Another researcher admitted to even having broken EU law by releasing a grey squirrel he’d caught, which resulted in a £5,000 fine. The native red squirrel, which the non-native grey squirrel out-competes, is currently only found in Scotland, the very north of England, across Ireland, and the occasional pocket elsewhere (e.g. the Isle of Wight). Given that the researcher released a grey squirrel well beyond this range, he thought: surely there is no conservation benefit to killing this particular grey squirrel? He also talked about affect: squirrels are “the hardest ones” to despatch because people love to feed them. He therefore reflected that you have to be “prepared in your mind” for despatching bycatch.
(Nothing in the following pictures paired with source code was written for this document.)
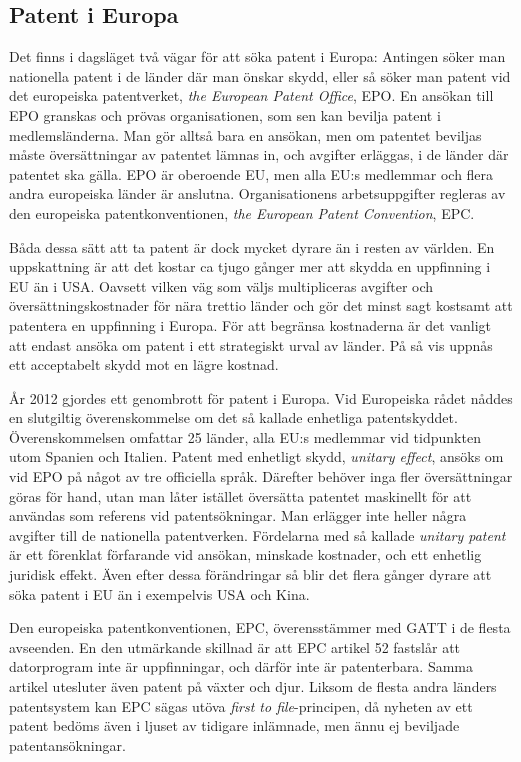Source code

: \subsection{Patent i Europa}
\label{sec:eu}

Det finns i dagsläget två vägar för att söka patent i Europa:
Antingen söker man nationella patent i de länder där man önskar skydd, eller så söker man patent vid det europeiska patentverket, \emph{the European Patent Office}, EPO.
En ansökan till EPO granskas och prövas organisationen, som sen kan bevilja patent i medlemsländerna.
Man gör alltså bara en ansökan, men om patentet beviljas måste översättningar av patentet lämnas in, och avgifter erläggas, i de länder där patentet ska gälla.
EPO är oberoende EU, men alla EU:s medlemmar och flera andra europeiska länder är anslutna.
Organisationens arbetsuppgifter regleras av den europeiska patentkonventionen, \emph{the European Patent Convention}, EPC.

Båda dessa sätt att ta patent är dock mycket dyrare än i resten av världen.
En uppskattning är att det kostar ca tjugo gånger mer att skydda en uppfinning i EU än i USA.
Oavsett vilken väg som väljs multipliceras avgifter och översättningskostnader för nära trettio länder och gör det minst sagt kostsamt
att patentera en uppfinning i Europa.
För att begränsa kostnaderna är det vanligt att endast ansöka om patent i ett strategiskt urval av länder.
På så vis uppnås ett acceptabelt skydd mot en lägre kostnad.

År 2012 gjordes ett genombrott för patent i Europa.
Vid Europeiska rådet nåddes en slutgiltig överenskommelse om det så kallade enhetliga patentskyddet. 
Överenskommelsen omfattar 25 länder, alla EU:s medlemmar vid tidpunkten utom Spanien och Italien. 
Patent med enhetligt skydd, \emph{unitary effect}, ansöks om vid EPO på något av tre officiella språk.
Därefter behöver inga fler översättningar göras för hand, utan man låter istället översätta patentet maskinellt för att användas som referens vid patentsökningar.
Man erlägger inte heller några avgifter till de nationella patentverken.
Fördelarna med så kallade \emph{unitary patent} är ett förenklat förfarande vid ansökan, minskade kostnader, och ett enhetlig juridisk effekt.
Även efter dessa förändringar så blir det flera gånger dyrare att söka patent i EU än i exempelvis USA och Kina.

Den europeiska patentkonventionen, EPC, överensstämmer med GATT i de flesta avseenden.
En den utmärkande skillnad är att EPC artikel 52 fastslår att datorprogram inte är uppfinningar, och därför inte är patenterbara.
Samma artikel utesluter även patent på växter och djur.
Liksom de flesta andra länders patentsystem kan EPC sägas utöva \emph{first to file}-principen, då nyheten av ett patent bedöms även i ljuset av tidigare inlämnade, men ännu ej beviljade patentansökningar.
Making animals and care practices visible

Animals caught or bred but not used are entangled with animal research in the practices of supplying animals for science rather than experiments themselves. These entanglements bring animals ‘present, not used’ into contact with specific people (ATs, researchers, citizen scientists), who are responsible for caring for, and killing, these less visible animals. However, the very practices of procuring animals, and the relations of care and suffering involved in them, may remain relatively obscured from view.     

Perhaps, then, it’s not only animals that are along a spectrum of visibility, but also practices. The experimental moment is highly visible, described in everything from methods sections in scientific papers to activist posters (representations which all have particular messages and blind spots). In comparison, the sourcing of, and caring for, experimental animals and their less-visible others is much less so—thus obscuring the kinds of affective engagements and ethics that are at stake in these processes.

While, as Eva Giraud points out, proximity does not necessarily lead to caring about and being affected by animals (and the reverse), our examples highlight that proximity does do something in making certain animals and their experiences visible. Those responsible for care and killing may therefore attempt to make animals ‘present, not used’ more visible to others involved in research. For example, ATs query researchers whether breeding is necessary, and wildlife researchers advocate for more regulatory attention to trapping.

Feminist scholar Annemarie Mol and colleagues have argued that care practices involve an ongoing negotiation of different values and priorities at stake in any given local context: good care is the enactment of a “practical tinkering, of attentive experimentation” (2010, p. 13), which Beth and Emma have used to describe how ATs implement and innovate ways of applying the 3Rs.

We can also think of the everyday actions of those wild animal trappers and lab animal breeders dealing with animals 'present, not used' as tinkering. By waiting to check if a bycaught animal is okay before release, or seeking to redistribute animals to avoid waste, they tweak these practices of animal supply to address the ethical challenges they face, to try to smooth the disharmony between practices that perform and pattern the orderings of these animals' lives. Proximity enables these humans to tinker as a way of trying to approach the acknowledged tensions between the end goal and animals’ interests. At the same time, the humans experience (and may be motivated by) the affective load of caring for and killing less visible animals.

The role of the social scientist can be to make heterogenous research animal practices more visible, to show how less visible animals are also entangled in research, how they are also cared for, and what structures are in the way of greater visibility and better care (e.g., regulations in the field and lack of recognition of AT breeding expertise). This is a key mission of AnNex, including but not limited to the work we’ve discussed in this blog series.

The experimental moment is highly visible ... In comparison, the sourcing of, and caring for, experimental animals and their less-visible others is much less so—thus obscuring the kinds of affective engagements and ethics that are at stake in these processes.